Gene transfer agents (GTAs) are genetic exchange elements that resemble small DNA bacteriophages that transfer random pieces of the producing cell's genome to recipient cells. The best-studied GTA is that of Rhodobacter capsulatus, termed RcGTA. We discovered that the putative response regulator CtrA, which is essential for RcGTA production, is required for RcGTA-mediated gene acquisition, and confirmed that a RecA homologue is required. It was also discovered that a DprA (DNA-protecting protein A) homologue is essential for RcGTA-mediated gene acquisition, and that dprA expression is induced by gtaI-dependent quorum-sensing and non-phosphorylated CtrA. Modelling of the R. capsulatus DprA structure indicated the presence of a C-terminal region that resembles a dsDNA-binding protein domain.
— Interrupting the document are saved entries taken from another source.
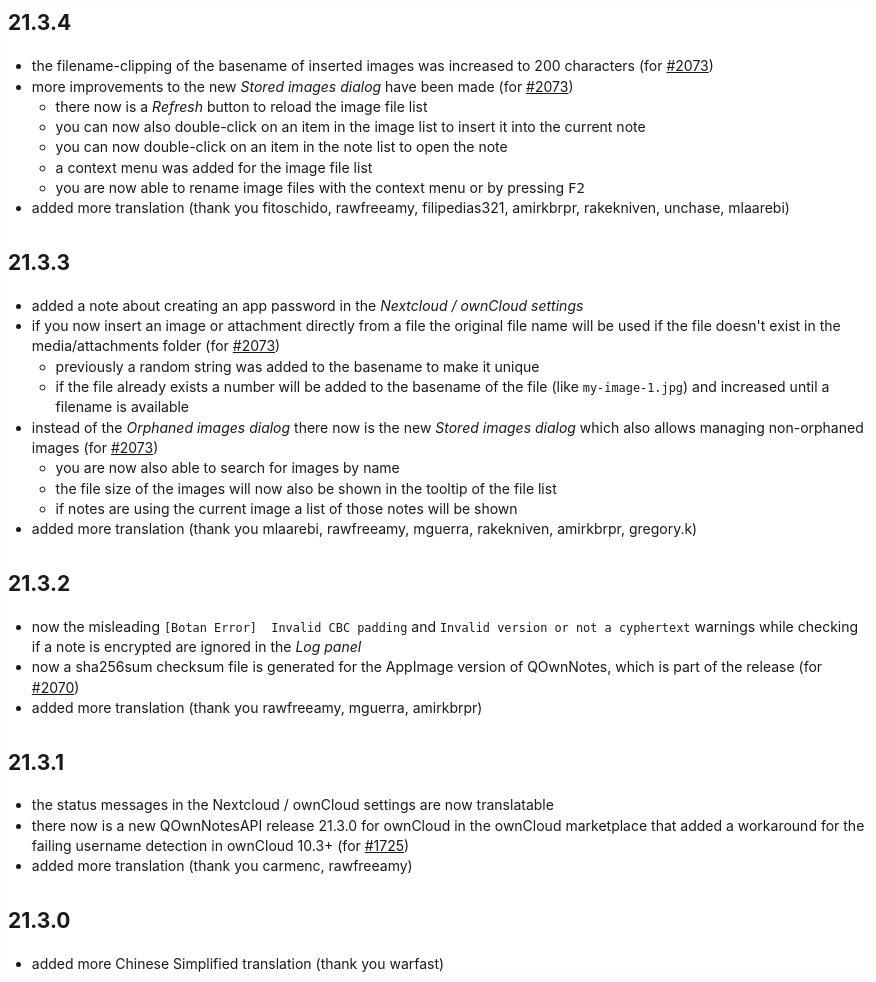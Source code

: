 ## 21.3.4
- the filename-clipping of the basename of inserted images was increased to
  200 characters (for [#2073](https://github.com/pbek/QOwnNotes/issues/2073))
- more improvements to the new *Stored images dialog* have been made
  (for [#2073](https://github.com/pbek/QOwnNotes/issues/2073))
    - there now is a *Refresh* button to reload the image file list
    - you can now also double-click on an item in the image list to insert it
      into the current note
    - you can now double-click on an item in the note list to open the note
    - a context menu was added for the image file list
    - you are now able to rename image files with the context menu or by pressing <kbd>F2</kbd>
- added more translation (thank you fitoschido, rawfreeamy, filipedias321,
  amirkbrpr, rakekniven, unchase, mlaarebi)

## 21.3.3
- added a note about creating an app password in the *Nextcloud / ownCloud settings*
- if you now insert an image or attachment directly from a file the original
  file name will be used if the file doesn't exist in the media/attachments
  folder (for [#2073](https://github.com/pbek/QOwnNotes/issues/2073))
    - previously a random string was added to the basename to make it unique
    - if the file already exists a number will be added to the basename of the
      file (like `my-image-1.jpg`) and increased until a filename is available
- instead of the *Orphaned images dialog* there now is the new *Stored images dialog*
  which also allows managing non-orphaned images (for [#2073](https://github.com/pbek/QOwnNotes/issues/2073))
    - you are now also able to search for images by name
    - the file size of the images will now also be shown in the tooltip of the file list
    - if notes are using the current image a list of those notes will be shown
- added more translation (thank you mlaarebi, rawfreeamy, mguerra, rakekniven,
  amirkbrpr, gregory.k)

## 21.3.2
- now the misleading `[Botan Error]  Invalid CBC padding` and `Invalid version or not a cyphertext`
  warnings while checking if a note is encrypted are ignored in the *Log panel*
- now a sha256sum checksum file is generated for the AppImage version of QOwnNotes,
  which is part of the release (for [#2070](https://github.com/pbek/QOwnNotes/issues/2070))
- added more translation (thank you rawfreeamy, mguerra, amirkbrpr)

## 21.3.1
- the status messages in the Nextcloud / ownCloud settings are now translatable
- there now is a new QOwnNotesAPI release 21.3.0 for ownCloud in the ownCloud marketplace
  that added a workaround for the failing username detection in ownCloud 10.3+
  (for [#1725](https://github.com/pbek/QOwnNotes/issues/1725))
- added more translation (thank you carmenc, rawfreeamy)

## 21.3.0
- added more Chinese Simplified translation (thank you warfast)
Purified His-tagged R. capsulatus DprA protein bound to both single-stranded (ss)DNA and double-stranded (ds)DNA, but with a greater affinity for ssDNA. Additionally, DprA protected dsDNA from endonuclease digestion, and increased the rate of nucleation of Escherichia coli RecA onto ssDNA. Single-cell expression analyses revealed that dprA is expressed in the majority of cells throughout a population. Overall, the results suggest that incorporation of RcGTA DNA into the recipient cell genome proceeds through a homologous recombination pathway resembling DNA recombination in natural transformation.